What the updated guidance says

REs are expected to test behavioural characteristics of AI models under stressed scenarios by considering the following:

  • Define thresholds for explainability and transparency of AI models based on their reliance in taking material decisions.
  • In cases where explainability thresholds are not met, RE should define enhanced requirements for model monitoring and validation, back testing, human interference in case of critical decisions, and impact assessment with existing traditional models.

Our view

The RBI has directed entities to decide on the minimum level of explainability expected from AI models based on their importance in business decisions while also acknowledging that certain AI technologies may not be able to achieve the highest expected levels of transparency. REs can maintain a list of models where explainability is limited or not fully achievable. These may include deep neural networks, large language models (LLMs), vendor black-box AI solutions. Thus, defining thresholds is critical for institutions to ascertain further controls and mitigants.

What the updated guidance says

  • REs should identify biased AI models that unfairly favour or disadvantage certain customer groups. Fairness testing should be conducted and necessary changes should be made to the model—such as recalibration, redesign, or reducing model complexity.
  • Models should be tested on new and different datasets (out of time, out of sample) to confirm that they continue to perform reliably in the real world and changing business conditions.
  • RE should conduct structured testing, including red-team exercises, to challenge AI models and identify weaknesses, vulnerabilities, unexpected behaviour, or harmful outputs before and during deployment, especially for customer-facing and generative AI models.

Our view

REs will have to define fairness metrics and establish thresholds for acceptable disparities in model outcomes.

Red teaming is a structured testing process where a team deliberately tries to make an AI model fail, behave incorrectly, generate harmful outputs, or bypass controls to identify weaknesses before real users or attackers do. The RBI recognises that AI models may behave differently under abnormal situations than during normal testing.
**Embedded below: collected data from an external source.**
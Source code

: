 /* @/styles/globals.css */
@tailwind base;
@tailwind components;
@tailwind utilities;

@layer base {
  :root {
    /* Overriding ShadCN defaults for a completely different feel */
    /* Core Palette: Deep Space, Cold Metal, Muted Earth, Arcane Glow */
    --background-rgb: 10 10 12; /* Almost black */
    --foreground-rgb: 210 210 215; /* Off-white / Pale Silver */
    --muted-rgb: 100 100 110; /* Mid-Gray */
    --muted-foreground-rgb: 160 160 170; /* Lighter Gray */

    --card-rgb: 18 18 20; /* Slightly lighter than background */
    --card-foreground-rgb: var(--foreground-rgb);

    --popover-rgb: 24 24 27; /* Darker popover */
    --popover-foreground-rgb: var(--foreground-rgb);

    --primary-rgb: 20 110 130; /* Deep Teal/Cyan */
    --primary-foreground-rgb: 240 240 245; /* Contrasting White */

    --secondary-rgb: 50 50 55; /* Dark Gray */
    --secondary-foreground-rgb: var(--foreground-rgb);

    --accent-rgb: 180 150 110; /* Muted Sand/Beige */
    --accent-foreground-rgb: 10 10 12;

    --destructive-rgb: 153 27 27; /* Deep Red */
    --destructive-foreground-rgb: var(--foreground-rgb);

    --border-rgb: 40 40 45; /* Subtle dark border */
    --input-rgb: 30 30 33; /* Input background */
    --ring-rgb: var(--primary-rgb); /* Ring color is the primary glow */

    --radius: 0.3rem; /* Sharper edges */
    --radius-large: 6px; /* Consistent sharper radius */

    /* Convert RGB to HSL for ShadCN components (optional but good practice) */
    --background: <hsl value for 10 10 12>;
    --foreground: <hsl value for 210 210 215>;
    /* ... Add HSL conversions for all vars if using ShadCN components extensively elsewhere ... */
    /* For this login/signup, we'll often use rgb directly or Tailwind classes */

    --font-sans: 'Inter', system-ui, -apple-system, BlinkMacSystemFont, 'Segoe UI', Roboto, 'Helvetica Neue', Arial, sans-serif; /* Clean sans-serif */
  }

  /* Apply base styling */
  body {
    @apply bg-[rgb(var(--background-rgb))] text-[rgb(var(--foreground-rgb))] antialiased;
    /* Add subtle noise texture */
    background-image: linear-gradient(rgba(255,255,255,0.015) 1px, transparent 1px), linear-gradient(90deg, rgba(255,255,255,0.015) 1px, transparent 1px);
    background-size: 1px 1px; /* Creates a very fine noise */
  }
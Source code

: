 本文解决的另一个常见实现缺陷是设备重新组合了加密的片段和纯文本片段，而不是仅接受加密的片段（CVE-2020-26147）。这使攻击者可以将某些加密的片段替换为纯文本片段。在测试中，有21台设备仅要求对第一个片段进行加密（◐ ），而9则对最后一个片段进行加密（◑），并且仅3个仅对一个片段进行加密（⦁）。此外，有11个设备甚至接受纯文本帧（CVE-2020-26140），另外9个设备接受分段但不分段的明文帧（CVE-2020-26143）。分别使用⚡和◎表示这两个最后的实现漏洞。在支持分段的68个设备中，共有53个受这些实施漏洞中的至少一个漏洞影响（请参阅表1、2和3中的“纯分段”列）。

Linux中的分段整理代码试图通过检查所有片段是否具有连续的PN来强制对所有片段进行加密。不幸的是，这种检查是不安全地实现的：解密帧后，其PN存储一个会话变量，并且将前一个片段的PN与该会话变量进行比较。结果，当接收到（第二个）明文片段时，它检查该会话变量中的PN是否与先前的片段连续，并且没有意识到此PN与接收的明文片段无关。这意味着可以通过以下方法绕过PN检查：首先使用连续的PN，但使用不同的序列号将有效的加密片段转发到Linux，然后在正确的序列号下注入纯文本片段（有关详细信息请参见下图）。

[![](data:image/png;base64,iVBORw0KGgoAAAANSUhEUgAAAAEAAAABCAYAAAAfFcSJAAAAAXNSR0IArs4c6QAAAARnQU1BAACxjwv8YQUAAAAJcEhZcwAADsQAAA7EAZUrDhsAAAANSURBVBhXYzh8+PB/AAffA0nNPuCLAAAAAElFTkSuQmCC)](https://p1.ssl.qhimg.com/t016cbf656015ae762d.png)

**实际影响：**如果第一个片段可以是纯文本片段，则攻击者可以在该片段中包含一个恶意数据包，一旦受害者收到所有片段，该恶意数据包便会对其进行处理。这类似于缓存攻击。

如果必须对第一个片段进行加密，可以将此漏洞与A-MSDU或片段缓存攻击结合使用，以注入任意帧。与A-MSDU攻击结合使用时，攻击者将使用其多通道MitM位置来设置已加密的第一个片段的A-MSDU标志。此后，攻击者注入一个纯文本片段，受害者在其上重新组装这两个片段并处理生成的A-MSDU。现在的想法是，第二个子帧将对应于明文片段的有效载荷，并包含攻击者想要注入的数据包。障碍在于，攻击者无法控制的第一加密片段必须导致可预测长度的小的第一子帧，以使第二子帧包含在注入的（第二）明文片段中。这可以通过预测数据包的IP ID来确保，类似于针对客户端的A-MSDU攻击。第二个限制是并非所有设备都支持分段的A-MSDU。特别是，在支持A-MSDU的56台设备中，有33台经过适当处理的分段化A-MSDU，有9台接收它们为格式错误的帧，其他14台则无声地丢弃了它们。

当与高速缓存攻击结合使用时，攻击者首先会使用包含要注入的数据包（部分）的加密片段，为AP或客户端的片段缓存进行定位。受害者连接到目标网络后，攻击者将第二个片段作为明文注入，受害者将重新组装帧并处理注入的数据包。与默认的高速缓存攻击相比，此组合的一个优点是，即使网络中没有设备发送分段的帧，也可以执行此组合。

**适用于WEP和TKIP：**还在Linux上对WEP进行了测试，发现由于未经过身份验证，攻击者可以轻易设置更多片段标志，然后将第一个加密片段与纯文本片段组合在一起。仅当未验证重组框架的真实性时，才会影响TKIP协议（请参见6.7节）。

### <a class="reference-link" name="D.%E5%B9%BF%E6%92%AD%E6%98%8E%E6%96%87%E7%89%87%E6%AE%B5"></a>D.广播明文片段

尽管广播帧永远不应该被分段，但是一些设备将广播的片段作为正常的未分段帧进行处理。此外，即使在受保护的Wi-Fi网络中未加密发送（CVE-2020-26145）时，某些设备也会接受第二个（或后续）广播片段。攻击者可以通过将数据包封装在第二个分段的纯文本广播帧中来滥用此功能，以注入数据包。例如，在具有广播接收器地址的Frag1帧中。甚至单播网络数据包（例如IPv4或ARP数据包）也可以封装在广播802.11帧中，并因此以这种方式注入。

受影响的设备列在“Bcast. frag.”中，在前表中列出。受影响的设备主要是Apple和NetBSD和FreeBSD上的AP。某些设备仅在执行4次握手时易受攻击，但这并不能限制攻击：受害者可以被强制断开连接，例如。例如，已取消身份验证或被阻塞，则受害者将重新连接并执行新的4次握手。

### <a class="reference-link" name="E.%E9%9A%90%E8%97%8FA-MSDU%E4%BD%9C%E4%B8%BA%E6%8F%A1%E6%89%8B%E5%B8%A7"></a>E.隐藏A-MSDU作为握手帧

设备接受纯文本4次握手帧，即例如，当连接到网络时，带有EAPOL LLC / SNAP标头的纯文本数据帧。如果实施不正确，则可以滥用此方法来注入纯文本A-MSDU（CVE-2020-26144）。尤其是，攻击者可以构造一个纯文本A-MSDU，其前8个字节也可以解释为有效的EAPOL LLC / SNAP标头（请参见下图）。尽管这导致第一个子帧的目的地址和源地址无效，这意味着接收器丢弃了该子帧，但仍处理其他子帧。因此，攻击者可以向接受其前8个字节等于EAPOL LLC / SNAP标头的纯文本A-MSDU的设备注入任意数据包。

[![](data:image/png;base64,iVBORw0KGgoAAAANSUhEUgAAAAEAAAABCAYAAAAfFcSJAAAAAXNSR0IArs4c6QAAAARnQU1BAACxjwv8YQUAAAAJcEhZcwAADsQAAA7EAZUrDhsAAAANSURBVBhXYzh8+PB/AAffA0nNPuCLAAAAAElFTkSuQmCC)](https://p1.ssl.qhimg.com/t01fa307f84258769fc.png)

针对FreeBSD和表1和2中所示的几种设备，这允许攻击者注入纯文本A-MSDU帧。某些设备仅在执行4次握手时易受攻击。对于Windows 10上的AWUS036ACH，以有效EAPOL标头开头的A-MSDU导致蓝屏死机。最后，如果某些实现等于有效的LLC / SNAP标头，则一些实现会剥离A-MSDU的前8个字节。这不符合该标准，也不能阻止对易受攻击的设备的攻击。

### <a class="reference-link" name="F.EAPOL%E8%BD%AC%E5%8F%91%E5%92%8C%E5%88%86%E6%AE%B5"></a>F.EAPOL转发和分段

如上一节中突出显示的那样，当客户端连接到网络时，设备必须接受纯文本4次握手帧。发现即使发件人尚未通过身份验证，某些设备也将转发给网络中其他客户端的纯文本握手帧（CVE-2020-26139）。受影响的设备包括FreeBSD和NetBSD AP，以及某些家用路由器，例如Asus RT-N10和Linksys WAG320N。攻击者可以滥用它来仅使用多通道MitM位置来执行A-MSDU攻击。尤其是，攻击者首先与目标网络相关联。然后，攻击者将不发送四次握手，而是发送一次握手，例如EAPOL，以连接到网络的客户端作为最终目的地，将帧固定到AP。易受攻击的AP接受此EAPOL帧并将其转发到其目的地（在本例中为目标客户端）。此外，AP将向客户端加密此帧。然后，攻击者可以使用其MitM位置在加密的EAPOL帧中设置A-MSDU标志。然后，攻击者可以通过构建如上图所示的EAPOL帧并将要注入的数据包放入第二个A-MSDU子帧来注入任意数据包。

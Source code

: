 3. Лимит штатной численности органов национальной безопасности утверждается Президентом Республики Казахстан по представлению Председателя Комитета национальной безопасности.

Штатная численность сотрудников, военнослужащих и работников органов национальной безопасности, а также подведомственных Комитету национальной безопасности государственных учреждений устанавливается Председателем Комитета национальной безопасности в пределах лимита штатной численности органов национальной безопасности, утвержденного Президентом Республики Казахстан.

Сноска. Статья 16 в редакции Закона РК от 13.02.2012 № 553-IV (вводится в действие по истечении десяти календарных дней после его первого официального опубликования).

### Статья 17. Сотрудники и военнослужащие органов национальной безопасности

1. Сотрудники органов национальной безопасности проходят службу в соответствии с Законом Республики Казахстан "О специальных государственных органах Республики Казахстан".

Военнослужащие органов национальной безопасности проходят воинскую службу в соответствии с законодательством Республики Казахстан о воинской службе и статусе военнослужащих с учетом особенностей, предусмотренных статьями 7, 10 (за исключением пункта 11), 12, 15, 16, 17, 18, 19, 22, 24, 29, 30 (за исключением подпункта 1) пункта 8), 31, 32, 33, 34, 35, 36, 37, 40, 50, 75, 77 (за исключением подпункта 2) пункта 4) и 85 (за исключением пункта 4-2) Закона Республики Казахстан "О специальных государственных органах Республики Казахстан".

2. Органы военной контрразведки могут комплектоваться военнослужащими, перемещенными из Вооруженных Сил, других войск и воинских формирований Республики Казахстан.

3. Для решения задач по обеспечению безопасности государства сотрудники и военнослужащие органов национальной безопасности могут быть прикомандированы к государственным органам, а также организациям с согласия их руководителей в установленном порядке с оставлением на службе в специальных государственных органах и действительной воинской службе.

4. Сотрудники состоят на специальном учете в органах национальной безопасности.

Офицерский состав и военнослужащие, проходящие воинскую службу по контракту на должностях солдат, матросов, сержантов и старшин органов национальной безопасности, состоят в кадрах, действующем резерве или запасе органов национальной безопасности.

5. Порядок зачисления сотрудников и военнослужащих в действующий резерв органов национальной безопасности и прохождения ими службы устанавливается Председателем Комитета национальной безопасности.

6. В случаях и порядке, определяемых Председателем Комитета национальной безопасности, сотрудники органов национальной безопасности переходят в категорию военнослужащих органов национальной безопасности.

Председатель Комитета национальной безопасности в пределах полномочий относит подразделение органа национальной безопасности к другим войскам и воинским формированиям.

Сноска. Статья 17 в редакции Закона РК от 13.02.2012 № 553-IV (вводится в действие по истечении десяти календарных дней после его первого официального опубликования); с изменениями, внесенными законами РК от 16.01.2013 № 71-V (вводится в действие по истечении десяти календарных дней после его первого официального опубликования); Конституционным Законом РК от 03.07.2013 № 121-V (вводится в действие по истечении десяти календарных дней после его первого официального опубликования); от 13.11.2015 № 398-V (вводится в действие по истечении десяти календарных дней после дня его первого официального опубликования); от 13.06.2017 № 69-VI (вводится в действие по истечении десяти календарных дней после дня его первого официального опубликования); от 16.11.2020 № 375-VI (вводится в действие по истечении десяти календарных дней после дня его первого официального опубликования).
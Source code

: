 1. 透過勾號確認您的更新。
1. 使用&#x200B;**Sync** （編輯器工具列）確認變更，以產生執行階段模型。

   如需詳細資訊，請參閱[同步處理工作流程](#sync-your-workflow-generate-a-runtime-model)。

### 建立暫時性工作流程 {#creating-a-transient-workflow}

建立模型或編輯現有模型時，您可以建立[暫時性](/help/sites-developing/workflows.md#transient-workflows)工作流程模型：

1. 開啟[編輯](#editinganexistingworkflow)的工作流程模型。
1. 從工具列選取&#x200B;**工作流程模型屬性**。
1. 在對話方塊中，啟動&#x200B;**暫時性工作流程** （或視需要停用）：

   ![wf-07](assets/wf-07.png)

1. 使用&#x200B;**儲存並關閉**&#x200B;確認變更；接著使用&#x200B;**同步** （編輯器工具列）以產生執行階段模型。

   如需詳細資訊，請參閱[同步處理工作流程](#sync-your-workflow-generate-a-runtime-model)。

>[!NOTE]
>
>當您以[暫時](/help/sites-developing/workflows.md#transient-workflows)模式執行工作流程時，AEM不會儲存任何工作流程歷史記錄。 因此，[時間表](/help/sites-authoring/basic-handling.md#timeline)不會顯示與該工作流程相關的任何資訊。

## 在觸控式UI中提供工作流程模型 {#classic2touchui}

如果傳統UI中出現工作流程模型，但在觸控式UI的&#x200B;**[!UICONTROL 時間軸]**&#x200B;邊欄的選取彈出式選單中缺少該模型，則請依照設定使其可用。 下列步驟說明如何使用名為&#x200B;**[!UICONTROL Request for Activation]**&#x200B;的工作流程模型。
Therefore, entities should proactively test AI models against these scenarios.

What the updated guidance says

The RBI has emphasised that AI models should not be the sole decision maker but also have a robust human oversight with arrangement for human intervention on need basis. Effective controls should be in place in case of requirement for override or deactivation. Model outputs and decisions should be back tested and reviewed periodically through human intervention.

Our view

The RBI has emphasised that AI should support rather than replace humans in decision making. As the scale and complexity of AI models increases, the RE will have to create robust governance on monitoring these models through human oversight, thereby leveraging efficiency gains of the technology through automation while preserving the accuracy and effectiveness of decisions.

What the updated guidance says

  • Deployment, usage, and modification of models should be secured by relevant access controls.
  • Cyber risk from third-party components, APIs, external interfaces should be safeguarded with relevant controls.
  • External users and customers should be informed with appropriate disclosures and warnings that they are interacting with AL/ML systems and allow them to access human assistance as required.
  • Dynamic or automatic updates should be regulated with appropriate controls, thereby defining the scope of automatic updates, data checks, and monitoring requirements.

Our view

The RBI has emphasised that the role of RE is not just limited to deployment of AI models and their validation. Models also require explicit monitoring and controls to define who can access them and what changes can be made. This puts additional responsibilities on the first line of defence—model owners for efficient use of models. At the same time, the third line of defence—auditors—is required to periodically review breaches of access controls and unauthorised changes to the model.

How will these changes affect the MRM practices across various risks?

Enhanced model validation, monitoring, explainability, and periodic review requirements are expected to improve the accuracy of risk assessment, portfolio management, provisioning, and pricing decisions through reliable credit underwriting models, behavioural scoring, early warning systems, collections, and expected credit loss (ECL) estimation.

For treasury and trading activities, the guidelines will increase oversight of models used for valuation, pricing, interest rate risk measurement, stress testing, and risk quantification. It will also strengthen governance around behavioural and forecasting models used for liquidity management, cash flow projections, deposit behaviour, prepayment assumptions, and interest rate risk in the banking book. 

As capital adequacy, stress testing, and Internal Capital Adequacy Assessment Process (ICAAP) processes rely heavily on model outputs, the framework will enhance the credibility and robustness of capital planning and risk forecasting models. Stronger validation, documentation, and governance will help banks maintain greater confidence in capital assessments, stress loss estimates, and strategic capital allocation decisions. As banks increasingly adopt AI and advanced analytics, weaknesses in model governance can have significant strategic and reputational consequences. 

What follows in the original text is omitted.